Chow often mentioned being frozen with grief, but this period of mourning didn’t stop him rushing the ‘Bruce Lee, The Man and The Legend’ (1973) documentary into production, nor did it prevent him from distributing ‘Enter the Dragon’ (1973) throughout South-East Asia. It would have seemed the most natural thing in the world for Golden Harvest to resume production of ‘Game of Death’ in 1973. Raymond could have followed Bruce’s notes and used another actor, someone like Don Wong Tao, star of ‘Slaughter in San Francisco’ (1974), to perform the scenes Lee didn’t live to shoot.
Would audiences have accepted someone imitating Bruce Lee? They did when Golden Harvest finally released the Robert Clouse version of ‘Game of Death’. And they got away with that in 1978. Back in 1973, audiences worldwide would have paid to see footage of Bruce painting his house. No-one would have blinked at a film in which another Chinese actor played the lead for those scenes Lee hadn’t lived to shoot.
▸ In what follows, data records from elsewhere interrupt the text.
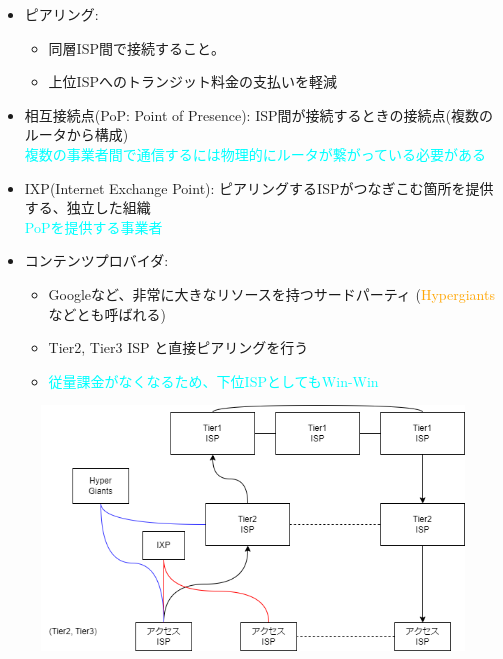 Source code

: \begin{itemize}
  \item ピアリング:
  \begin{itemize}
    \item[] 同層ISP間で接続すること。
    \item[] 上位ISPへのトランジット料金の支払いを軽減
  \end{itemize}
  \item  相互接続点(PoP: Point of Presence): ISP間が接続するときの接続点\;(複数のルータから構成)\\
  \textcolor{cyan}{複数の事業者間で通信するには物理的にルータが繋がっている必要がある}
  \item IXP(Internet Exchange Point): ピアリングするISPがつなぎこむ箇所を提供する、独立した組織\\
  \textcolor{cyan}{PoPを提供する事業者}
  \item コンテンツプロバイダ:
  \begin{itemize}
    \item Googleなど、非常に大きなリソースを持つサードパーティ (\textcolor{orange}{Hypergiants}などとも呼ばれる)
    \item Tier2, Tier3 ISP と直接ピアリングを行う
    \item[] \textcolor{cyan}{従量課金がなくなるため、下位ISPとしてもWin-Win}
  \end{itemize}
\end{itemize}

\begin{figure}[h]
  \centering
  \includegraphics[width=0.6\linewidth]{image/isp.png}
\end{figure}
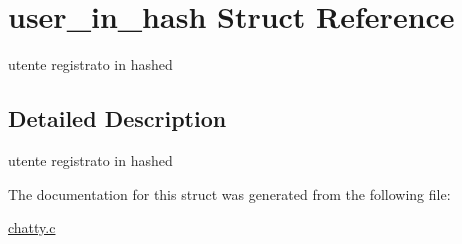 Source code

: \hypertarget{structuser__in__hash}{}\section{user\+\_\+in\+\_\+hash Struct Reference}
\label{structuser__in__hash}


utente registrato in hashed  




\subsection{Detailed Description}
utente registrato in hashed 

The documentation for this struct was generated from the following file\+:\begin{DoxyCompactItemize}
\item 
\hyperlink{chatty_8c}{chatty.\+c}\end{DoxyCompactItemize}
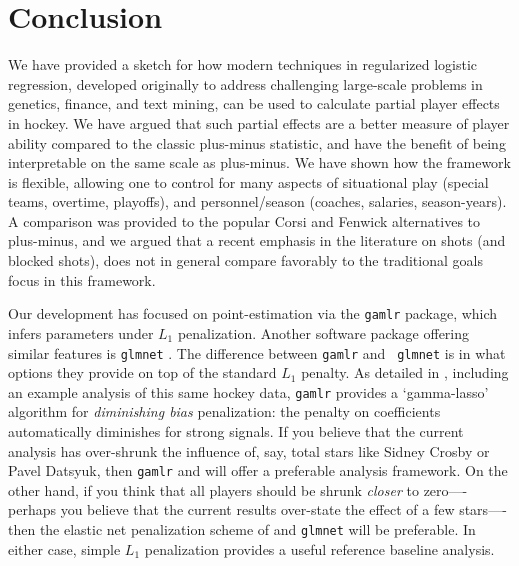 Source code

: \section{Conclusion}\label{sec:conclusion}

We have provided a sketch for how modern techniques in regularized logistic
regression, developed originally to address challenging large-scale problems
in genetics, finance, and text mining, can be used to calculate partial player
effects in hockey.  We have argued that such  partial effects are a
better measure of player ability compared to the classic plus-minus statistic,
and have the benefit of being interpretable on the same scale as plus-minus.
 We have shown
how the framework is flexible, allowing one to control for many aspects of
situational play (special teams, overtime, playoffs), and personnel/season
(coaches, salaries, season-years).  A comparison was provided to the popular
Corsi and Fenwick alternatives to plus-minus, and we argued that a recent
emphasis in the literature on shots (and blocked shots), does not in general
compare favorably to the traditional goals focus in this framework.

Our development has focused on point-estimation via the {\tt gamlr} package,
which infers parameters under $L_1$ penalization.  Another software package
offering similar features is {\tt glmnet}
\cite{zou_regularization_2005}.  The difference between {\tt gamlr} and {\tt
glmnet} is in what options they provide on top of the standard $L_1$ penalty.
As detailed in \cite{taddy_one-step_2015}, including an example analysis of
this same hockey data, {\tt gamlr} provides a `gamma-lasso' algorithm for
\textit{diminishing bias} penalization: the penalty on coefficients
automatically diminishes for strong signals.  If you believe that the current
analysis has over-shrunk the influence of, say, total stars like Sidney Crosby
or Pavel Datsyuk, then {\tt gamlr} and \cite{taddy_one-step_2015} will offer a
preferable analysis framework.  On the other hand, if you think that all
players should be shrunk \textit{closer} to zero----perhaps you believe that
the current results over-state the effect of a few stars----then the elastic
net penalization scheme of \cite{zou_regularization_2005} and {\tt glmnet}
will be preferable.  In either case, simple $L_1$ penalization provides a
useful reference baseline analysis.

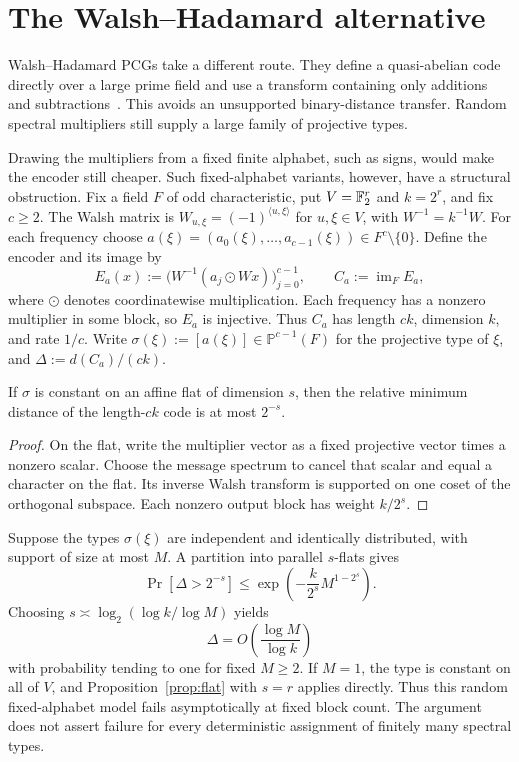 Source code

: \section{The Walsh--Hadamard alternative}\label{sec:wht}

Walsh--Hadamard PCGs take a different route.  They define a quasi-abelian code
directly over a large prime field and use a transform containing only additions
and subtractions~\cite{wht26}.  This avoids an unsupported binary-distance
transfer.  Random spectral multipliers still supply a large family of
projective types.

Drawing the multipliers from a fixed finite alphabet, such as signs, would
make the encoder still cheaper.  Such fixed-alphabet variants, however, have a
structural obstruction. Fix a field $F$ of odd characteristic, put
$V=\mathbb F_2^r$ and $k=2^r$, and fix $c\ge2$.
The Walsh matrix is $W_{u,\xi}=(-1)^{\langle u,\xi\rangle}$ for
$u,\xi\in V$, with $W^{-1}=k^{-1}W$. For each frequency choose
$a(\xi)=(a_0(\xi),\ldots,a_{c-1}(\xi))\in F^c\setminus\{0\}$.
Define the encoder and its image by
\[
 E_a(x):=\bigl(W^{-1}(a_j\odot Wx)\bigr)_{j=0}^{c-1},
 \qquad C_a:=\operatorname{im}_F E_a,
\]
where $\odot$ denotes coordinatewise multiplication.
Each frequency has a nonzero multiplier in some block, so $E_a$ is
injective. Thus $C_a$ has length $ck$, dimension $k$, and rate $1/c$.
Write $\sigma(\xi):=[a(\xi)]\in\mathbb P^{c-1}(F)$ for the projective type
of $\xi$, and $\Delta:=d(C_a)/(ck)$.

\begin{proposition}\label{prop:flat}
If $\sigma$ is constant on an affine flat of dimension $s$, then the relative
minimum distance of the length-$ck$ code is at most $2^{-s}$.
\end{proposition}

\begin{proof}
On the flat, write the multiplier vector as a fixed projective vector times a
nonzero scalar.  Choose the message spectrum to cancel that scalar and equal a
character on the flat.  Its inverse Walsh transform is supported on one coset
of the orthogonal subspace.  Each nonzero output block has weight $k/2^s$.
\end{proof}

Suppose the types $\sigma(\xi)$ are independent and identically distributed,
with support of size at most $M$.  A
partition into parallel $s$-flats gives
\[
  \Pr[\Delta>2^{-s}]
  \le
  \exp\left(-\frac{k}{2^s}M^{1-2^s}\right).
\]
Choosing $s\asymp\log_2(\log k/\log M)$ yields
\[
  \Delta=O\left(\frac{\log M}{\log k}\right)
\]
with probability tending to one for fixed $M\ge2$.  If $M=1$, the type is
constant on all of $V$, and Proposition~\ref{prop:flat} with $s=r$ applies
directly.  Thus this random fixed-alphabet model fails asymptotically at
fixed block count.  The argument does not assert failure for every
deterministic assignment of finitely many spectral types.

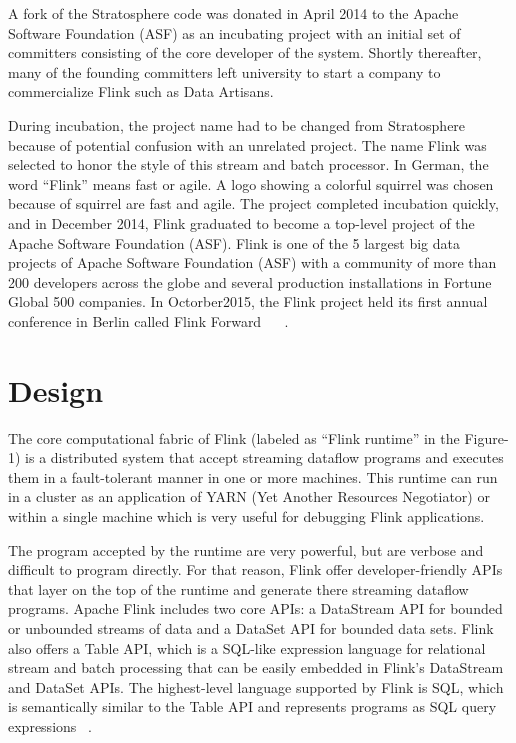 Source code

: \documentclass[9pt,twocolumn,twoside]{styles/osajnl}
\begin{document}
A fork of the Stratosphere code was donated in April 2014 to the Apache Software Foundation (ASF) as an incubating project with an initial set of committers consisting of the core developer of the system. Shortly thereafter, many of the founding committers left university to start  a company to commercialize Flink such as Data Artisans.

During incubation, the project name had to be changed from Stratosphere because of potential confusion with an unrelated project. The name Flink was selected to honor the style of this stream and batch processor. In German, the word “Flink” means fast or agile. A logo showing a colorful squirrel was chosen because of squirrel are fast and agile. The project completed incubation quickly, and in December 2014, Flink graduated to become a top-level project of the Apache Software Foundation (ASF). Flink is one of the 5 largest big data projects of Apache Software Foundation (ASF) with a community of more than 200 developers across the globe and several production installations in Fortune Global 500 companies.  In Octorber2015, the Flink project held its first annual conference in Berlin called Flink Forward ~\cite{wiki-flink} ~\cite{book-flink}.

\section{Design}
The core computational fabric of Flink  (labeled as “Flink runtime” in the Figure-1) is a distributed system that accept streaming dataflow programs and executes them in a fault-tolerant manner in one or more machines. This runtime can run in a cluster as an application of YARN (Yet Another Resources Negotiator) or within a single machine which is very useful for debugging Flink applications.

The program accepted by the runtime are very powerful, but are verbose and difficult to program directly. For that reason, Flink offer developer-friendly APIs that layer on the top of the runtime and generate there streaming dataflow programs. Apache Flink includes two core APIs: a DataStream API for bounded or unbounded streams of data and a DataSet API for bounded data sets. Flink also offers a Table API, which is a SQL-like expression language for relational stream and batch processing that can be easily embedded in Flink’s DataStream and DataSet APIs. The highest-level language supported by Flink is SQL, which is semantically similar to the Table API and represents programs as SQL query expressions ~\cite{www-flink}.
\end{document}

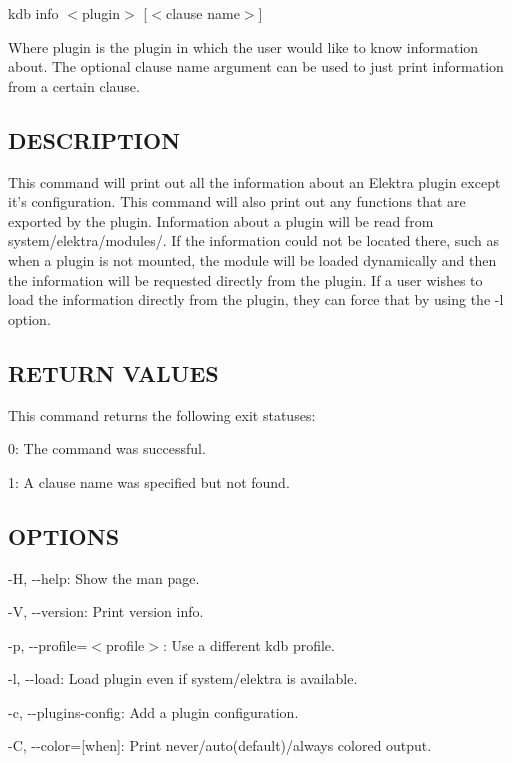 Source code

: {\ttfamily kdb info $<$plugin$>$ \mbox{[}$<$clause name$>$\mbox{]}}

Where {\ttfamily plugin} is the plugin in which the user would like to know information about. The optional {\ttfamily clause name} argument can be used to just print information from a certain clause.

\subsection*{D\+E\+S\+C\+R\+I\+P\+T\+I\+O\+N}

This command will print out all the information about an Elektra plugin except it's configuration. This command will also print out any functions that are exported by the plugin. Information about a plugin will be read from {\ttfamily system/elektra/modules/}. If the information could not be located there, such as when a plugin is not mounted, the module will be loaded dynamically and then the information will be requested directly from the plugin. If a user wishes to load the information directly from the plugin, they can force that by using the {\ttfamily -\/l} option.

\subsection*{R\+E\+T\+U\+R\+N V\+A\+L\+U\+E\+S}

This command returns the following exit statuses\+:


\begin{DoxyItemize}
\item 0\+: The command was successful.
\item 1\+: A {\ttfamily clause name} was specified but not found.
\end{DoxyItemize}

\subsection*{O\+P\+T\+I\+O\+N\+S}


\begin{DoxyItemize}
\item {\ttfamily -\/\+H}, {\ttfamily -\/-\/help}\+: Show the man page.
\item {\ttfamily -\/\+V}, {\ttfamily -\/-\/version}\+: Print version info.
\item {\ttfamily -\/p}, {\ttfamily -\/-\/profile}=$<$profile$>$\+: Use a different kdb profile.
\item {\ttfamily -\/l}, {\ttfamily -\/-\/load}\+: Load plugin even if system/elektra is available.
\item {\ttfamily -\/c}, {\ttfamily -\/-\/plugins-\/config}\+: Add a plugin configuration.
\item {\ttfamily -\/\+C}, {\ttfamily -\/-\/color}=\mbox{[}when\mbox{]}\+: Print never/auto(default)/always colored output.
\end{DoxyItemize}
And, in 1973, Lee’s original ‘Game of Death’ sets could easily have been reassembled on a Golden Harvest studio soundstage. James Tien, Chieh Yuan and the rest of the supporting cast were all still alive and looking pretty much as they had when Bruce filmed them. And they could have used George Lazenby in ‘Game of Death’, rather than ‘Stoner’ (1974), casting him in the role Lee had originally intended for him. Lee Kwan was on hand to play The Locksmith. Throw in Sammo Hung as choreographer and as a Challenger, and “this man’s putting quite a collection together.”
A version completed in 1973 would have been very different from the film they made in 1978. Maybe it would have lacked the gloss of the Robert Clouse film, but a 1973 version, a new Bruce Lee movie released in the wake of ‘Enter the Dragon’ (1973), at the height of the global kung fu craze? That film would have been a huge hit everywhere.
So why didn’t Golden Harvest act sooner? [redacted – to read more: buy the book HERE]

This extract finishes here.